Laurel Raczka, executive director of the Painted Bride Art Center, and John Barber, chairman of the board of the nonprofit, are petitioning the court for permission to sell their building. (Emma Lee/WHYY)

The Painted Bride drove home the point that the organization is not the building that houses it. In fact, Raczka argued, the building may be holding it back.

The organization sees its future as more nomadic, collaborating and presenting artists’ work in different spaces all over the city. A building forces it to work downtown, whereas the mission urges it to spread wide.

On the stand, Raczka said 87% of cultural offerings in Philadelphia are located downtown, leaving residents in outlying neighborhoods precious little in terms of arts.

Also, the neighborhood has changed since the Bride bought its building in 1982. What had once been an overlooked part of Old City has since gentrified. The Bride is now surrounded by condos.

“For some people, it’s not easy to come to Old City,”  Raczka said after the hearing. “By taking art to where people live, it makes it more accessible to them.”

The $4.85 million revenue from the sale of the building will become an endowment for the Painted Bride. Income from investment return plus fundraising will allow the organization to produce robust programs around the city.

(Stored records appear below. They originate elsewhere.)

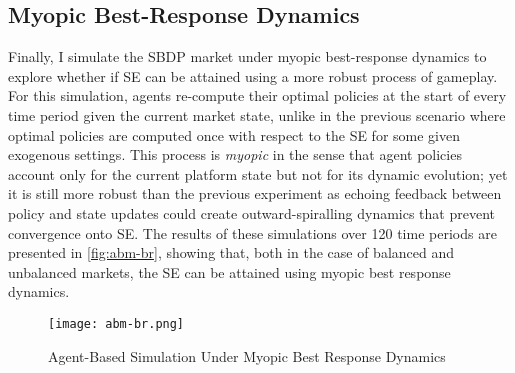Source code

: \subsection{Myopic Best-Response Dynamics}
Finally, I simulate the SBDP market under myopic best-response dynamics \citep{fudenberg1998theory} to explore whether if SE can be attained using a more robust process of gameplay. 
For this simulation, agents re-compute their optimal policies at the start of every time period given the current market state, unlike in the previous scenario where optimal policies are computed once with respect to the SE for some given exogenous settings. 
This process is \textit{myopic} in the sense that agent policies account only for the current platform state but not for its dynamic evolution; yet it is still more robust than the previous experiment as echoing feedback between policy and state updates could create outward-spiralling dynamics that prevent convergence onto SE. 
The results of these simulations over 120 time periods are presented in \autoref{fig:abm-br}, showing that, both in the case of balanced and unbalanced markets, the SE can be attained using myopic best response dynamics. 
\begin{figure}[ht] 
    \centering
    \caption{Agent-Based Simulation Under Myopic Best Response Dynamics}
    \texttt{[image: abm-br.png]}
    \label{fig:abm-br}
\end{figure}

Zagar’s attorney, Jim Moss, tried to pick apart the Bride’s claim that it doesn’t have the resources to maintain the building. He pushed Raczka to itemize the repair list into those elements of the buildings that were absolutely necessary and those that were merely desired.

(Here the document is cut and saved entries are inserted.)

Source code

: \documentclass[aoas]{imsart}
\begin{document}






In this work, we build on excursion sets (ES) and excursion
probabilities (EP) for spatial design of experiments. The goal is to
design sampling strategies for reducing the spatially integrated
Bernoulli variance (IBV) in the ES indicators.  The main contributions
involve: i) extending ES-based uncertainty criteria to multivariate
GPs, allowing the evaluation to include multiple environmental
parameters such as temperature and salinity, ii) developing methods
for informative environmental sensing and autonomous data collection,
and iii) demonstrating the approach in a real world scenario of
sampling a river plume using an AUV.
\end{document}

Attorney Jim Moss is representing artist Isaiah Zagar in the hearing to determine the fate of the Painted Bride. Zagar’s mosaic is wrapped around the building. (Emma Lee/WHYY)

Moss created an alternative narrative for the Bride, in which the cost of maintaining the mosaic mural would not fall onto the nonprofit. Emily Smith, executive director of Philadelphia’s Magic Gardens (another Zagar creation), said her organization is prepared to repair and maintain the mural, free of charge, in perpetuity.

Moss referred several times to a bid by the Lantern Theater Company to buy the building for $2.65 million, which would keep it an arts venue and keep the mosaic mural intact. The Bride’s board had stated in its minutes that the Lantern’s bid was “not competitive,” instead accepting a bid of nearly $5 million from a developer, Groom Investments.

There is no agreement in the pending sale that would restrict Groom Investments from razing the building and its mural.

“You’re relying on the judgment of the board, which is willing to destroy that work of art in order to raise more money for their mission,” said Moss. “That’s what we object to.”

Isaiah Zagar was not present due to an illness. His wife, Julia Zagar, attended the hearing but did not speak.

Isaiah Zagar’s wife Julia attends the hearing on the sale of the Painted Bride. The artist whose mosaic wraps around the building was too sick to attend. (Emma Lee/WHYY)

Moss was also arguing in the interests of an ad hoc opposition group of individuals from the city’s cultural landscape and past board presidents of the Bride. Before the hearing, the group filed a proposal with the judge, asking Carrafiello to dissolve the current Bride board on the basis of incompetence and replace it with one chosen by the opposition group.

The current board chair, John Barber III, called the proposal “spiteful.” “Change brings fear,” he said on the stand. “And fear brings out the ugly in people.”

Moss called to the stand Rick Snyderman, one of the leaders of the opposition group. The owner of the now defunct Snyder-Works gallery on Cherry Street in Old City – two blocks from the Bride – argued that that Bride is, in fact, a physical building and not just a mission.

Snyderman called it an “energy center.” “Without places, you don’t have performances,” he said.

The opposition pulled in some heavy-hitters of the Philadelphia arts scene, including Joan Myers Brown (founder of Philadanco), and Kathleen Foster, curator of American Art at the Philadelphia Museum of Art who described Zagar as a unique Philadelphia treasure, blending Latin folk art traditions with a contemporary sensibility.

“It’s a landmark piece, important to that site,” said Foster. “Destroying artwork is astonishing to me.”